Home | Suara Bogor | Bima Arya Tak Mampu Tuntaskan Penataan PKL

Bima Arya Tak Mampu Tuntaskan Penataan PKL

Kemacetan lalulintas di Kota Bogor kian parah. Jika sebelumnya kemacetan hanya terjadi pada akhir pekan, saat ini hampir setiap hari. Kemacetan terjadi akibat berbagai faktor, salah satunya semakin menjamurnya pedagang kaki lima (PKL) yang berjualan di atas trotoar maupun di badan jalan.

Efek dari menjamurnya PKL, tentu menciptakan keramaian dan berdampak mengganggu lalu lintas. Dengan berjualan di atas badan jalan, akan mengakibatkan penyempitan ruas jalan. Sehingga, lalulintas akan tersendat. Ditambah lagi masyarakat yang akan membeli barang dagangan PKL itu, juga harus memarkirkan kendaraannya di badan jalan.

Kondisi tersebut kerap dikeluhkan masyarakat Kota Bogor sejak beberapa tahun belakangan ini. Namun, apa saja yang sudah dilakukan oleh Pemkot Bogor dibawah kepemimpinan Bima Arya mengatasi persoalan PKL yang ada di kota hujan itu?.

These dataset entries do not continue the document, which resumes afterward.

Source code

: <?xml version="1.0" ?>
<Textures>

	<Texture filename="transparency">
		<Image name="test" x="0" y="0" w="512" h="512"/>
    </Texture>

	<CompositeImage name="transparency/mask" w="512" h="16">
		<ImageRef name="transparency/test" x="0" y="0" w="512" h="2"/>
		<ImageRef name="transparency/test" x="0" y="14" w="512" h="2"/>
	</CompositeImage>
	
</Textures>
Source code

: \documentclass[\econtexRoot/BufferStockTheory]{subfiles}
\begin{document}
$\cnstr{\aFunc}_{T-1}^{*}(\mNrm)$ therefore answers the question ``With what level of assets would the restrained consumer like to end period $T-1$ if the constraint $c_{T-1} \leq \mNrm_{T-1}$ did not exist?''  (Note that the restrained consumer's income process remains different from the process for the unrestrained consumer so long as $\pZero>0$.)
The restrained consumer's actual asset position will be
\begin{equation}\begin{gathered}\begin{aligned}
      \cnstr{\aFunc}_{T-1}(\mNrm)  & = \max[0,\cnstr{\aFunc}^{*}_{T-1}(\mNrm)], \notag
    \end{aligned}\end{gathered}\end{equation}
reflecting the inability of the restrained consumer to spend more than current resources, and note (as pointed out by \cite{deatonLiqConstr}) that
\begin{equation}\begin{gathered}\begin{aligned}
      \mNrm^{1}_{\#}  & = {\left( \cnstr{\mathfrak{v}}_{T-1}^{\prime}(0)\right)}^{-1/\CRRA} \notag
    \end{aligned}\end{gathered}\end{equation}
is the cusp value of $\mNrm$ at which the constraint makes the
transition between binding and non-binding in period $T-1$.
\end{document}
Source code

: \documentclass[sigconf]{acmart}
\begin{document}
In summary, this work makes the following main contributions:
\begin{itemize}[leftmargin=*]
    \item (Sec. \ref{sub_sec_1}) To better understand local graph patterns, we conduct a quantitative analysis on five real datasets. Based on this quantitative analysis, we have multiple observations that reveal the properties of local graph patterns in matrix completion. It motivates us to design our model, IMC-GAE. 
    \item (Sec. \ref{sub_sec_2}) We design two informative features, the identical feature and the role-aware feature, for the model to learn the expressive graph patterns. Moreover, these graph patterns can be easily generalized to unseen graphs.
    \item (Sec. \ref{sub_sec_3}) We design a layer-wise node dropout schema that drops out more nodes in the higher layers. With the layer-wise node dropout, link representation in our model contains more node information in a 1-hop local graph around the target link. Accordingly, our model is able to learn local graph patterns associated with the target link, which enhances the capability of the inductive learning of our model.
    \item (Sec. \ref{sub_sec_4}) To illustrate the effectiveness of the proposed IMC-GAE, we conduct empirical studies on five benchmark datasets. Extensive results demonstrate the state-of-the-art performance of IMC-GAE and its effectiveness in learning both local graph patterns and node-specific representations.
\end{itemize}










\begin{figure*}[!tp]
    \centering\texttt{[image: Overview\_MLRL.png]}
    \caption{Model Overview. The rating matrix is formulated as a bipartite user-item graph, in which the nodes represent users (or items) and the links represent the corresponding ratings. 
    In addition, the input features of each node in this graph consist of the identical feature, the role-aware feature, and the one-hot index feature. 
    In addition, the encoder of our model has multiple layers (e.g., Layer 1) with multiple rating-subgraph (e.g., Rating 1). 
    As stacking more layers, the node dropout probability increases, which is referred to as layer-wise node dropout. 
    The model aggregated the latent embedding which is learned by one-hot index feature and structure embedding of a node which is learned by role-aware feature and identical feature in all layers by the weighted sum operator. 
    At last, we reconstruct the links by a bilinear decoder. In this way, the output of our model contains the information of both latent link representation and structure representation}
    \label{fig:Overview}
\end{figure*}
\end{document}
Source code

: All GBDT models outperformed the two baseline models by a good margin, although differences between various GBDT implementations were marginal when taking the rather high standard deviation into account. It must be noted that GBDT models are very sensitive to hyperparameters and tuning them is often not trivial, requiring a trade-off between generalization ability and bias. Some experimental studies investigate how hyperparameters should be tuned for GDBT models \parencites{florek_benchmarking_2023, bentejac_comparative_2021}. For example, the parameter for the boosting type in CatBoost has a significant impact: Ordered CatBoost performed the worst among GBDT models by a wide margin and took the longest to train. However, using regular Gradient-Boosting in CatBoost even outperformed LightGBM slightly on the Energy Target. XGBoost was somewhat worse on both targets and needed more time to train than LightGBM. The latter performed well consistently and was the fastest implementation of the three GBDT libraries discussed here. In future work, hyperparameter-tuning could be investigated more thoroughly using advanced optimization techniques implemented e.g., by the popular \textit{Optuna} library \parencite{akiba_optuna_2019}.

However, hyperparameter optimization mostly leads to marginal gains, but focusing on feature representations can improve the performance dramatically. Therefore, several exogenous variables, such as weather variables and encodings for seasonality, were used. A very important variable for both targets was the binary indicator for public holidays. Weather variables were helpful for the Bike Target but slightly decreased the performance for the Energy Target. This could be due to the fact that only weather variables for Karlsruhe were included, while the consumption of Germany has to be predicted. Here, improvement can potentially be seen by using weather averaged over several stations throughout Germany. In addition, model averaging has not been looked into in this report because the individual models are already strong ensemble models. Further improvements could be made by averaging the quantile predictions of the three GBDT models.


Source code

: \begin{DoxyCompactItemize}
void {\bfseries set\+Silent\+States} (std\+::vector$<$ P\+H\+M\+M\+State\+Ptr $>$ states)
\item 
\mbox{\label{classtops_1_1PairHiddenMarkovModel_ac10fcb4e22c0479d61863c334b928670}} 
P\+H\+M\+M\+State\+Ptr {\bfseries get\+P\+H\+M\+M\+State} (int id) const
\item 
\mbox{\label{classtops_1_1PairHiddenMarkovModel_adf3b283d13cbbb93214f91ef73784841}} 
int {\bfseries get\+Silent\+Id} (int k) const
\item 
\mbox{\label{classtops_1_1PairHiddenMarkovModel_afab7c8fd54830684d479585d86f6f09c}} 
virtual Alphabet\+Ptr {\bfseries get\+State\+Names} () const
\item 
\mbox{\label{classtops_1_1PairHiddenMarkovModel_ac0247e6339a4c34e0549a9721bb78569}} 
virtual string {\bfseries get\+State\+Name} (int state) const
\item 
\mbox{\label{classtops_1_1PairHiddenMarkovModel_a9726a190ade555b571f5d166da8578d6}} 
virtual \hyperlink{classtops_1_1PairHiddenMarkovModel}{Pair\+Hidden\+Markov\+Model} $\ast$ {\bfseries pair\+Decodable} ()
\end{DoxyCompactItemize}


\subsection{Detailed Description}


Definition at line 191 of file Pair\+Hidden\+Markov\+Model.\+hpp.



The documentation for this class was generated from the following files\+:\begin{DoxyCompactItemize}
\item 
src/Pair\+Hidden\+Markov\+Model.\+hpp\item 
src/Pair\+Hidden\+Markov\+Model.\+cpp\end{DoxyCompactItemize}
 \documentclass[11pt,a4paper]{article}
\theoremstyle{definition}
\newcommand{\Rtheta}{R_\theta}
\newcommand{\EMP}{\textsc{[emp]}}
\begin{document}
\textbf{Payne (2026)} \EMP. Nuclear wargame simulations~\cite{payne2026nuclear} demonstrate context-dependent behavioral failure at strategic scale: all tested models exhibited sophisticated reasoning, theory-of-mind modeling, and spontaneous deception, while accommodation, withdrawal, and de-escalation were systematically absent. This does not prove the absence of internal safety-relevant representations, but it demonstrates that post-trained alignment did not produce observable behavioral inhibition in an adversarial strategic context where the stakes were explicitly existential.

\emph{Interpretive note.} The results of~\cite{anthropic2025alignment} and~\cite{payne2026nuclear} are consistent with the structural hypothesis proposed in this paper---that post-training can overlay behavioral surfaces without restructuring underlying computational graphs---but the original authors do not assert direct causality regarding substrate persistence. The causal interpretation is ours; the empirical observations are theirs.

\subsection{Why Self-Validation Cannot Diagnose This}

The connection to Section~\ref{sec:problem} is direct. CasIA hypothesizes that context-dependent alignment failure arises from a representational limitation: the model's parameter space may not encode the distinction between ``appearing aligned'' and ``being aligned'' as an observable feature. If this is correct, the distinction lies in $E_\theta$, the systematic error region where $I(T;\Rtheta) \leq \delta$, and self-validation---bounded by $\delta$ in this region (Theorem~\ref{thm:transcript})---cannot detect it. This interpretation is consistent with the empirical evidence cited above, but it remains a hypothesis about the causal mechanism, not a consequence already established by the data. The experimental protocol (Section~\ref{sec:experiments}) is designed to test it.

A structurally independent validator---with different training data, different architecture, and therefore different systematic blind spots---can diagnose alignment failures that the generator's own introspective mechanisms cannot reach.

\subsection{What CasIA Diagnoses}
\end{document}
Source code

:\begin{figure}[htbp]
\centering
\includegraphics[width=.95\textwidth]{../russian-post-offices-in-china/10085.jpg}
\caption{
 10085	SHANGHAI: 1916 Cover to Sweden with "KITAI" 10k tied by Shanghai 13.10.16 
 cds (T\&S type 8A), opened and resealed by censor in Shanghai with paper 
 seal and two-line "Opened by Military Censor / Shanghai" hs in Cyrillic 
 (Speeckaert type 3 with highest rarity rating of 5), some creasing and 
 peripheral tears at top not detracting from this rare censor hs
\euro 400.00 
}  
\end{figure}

Selama empat tahun menjabat, hingga memasuki masa cutinya sebagai walikota, Bima Arya sudah melakukan upaya maksimal dalam mengatasi persoalan PKL ini. Melalui Sat Pol PP, penertiban terhadap para PKL terus digencarkan bahkan untuk memberikan efek jera, para PKL dikeratkan tindak pidana ringan (tipiring).

Namun, upaya seperti itu sangatlah terlalu arogan dirasakan oleh para PKL yang merupakan masyarakat kalangan bawah. Pasalnya, dengan penertiban, para PKL yang hanya mencari nafkah untuk kebutuhan sehari-hari saja, akan membuat mereka kehilangan mata pencarian.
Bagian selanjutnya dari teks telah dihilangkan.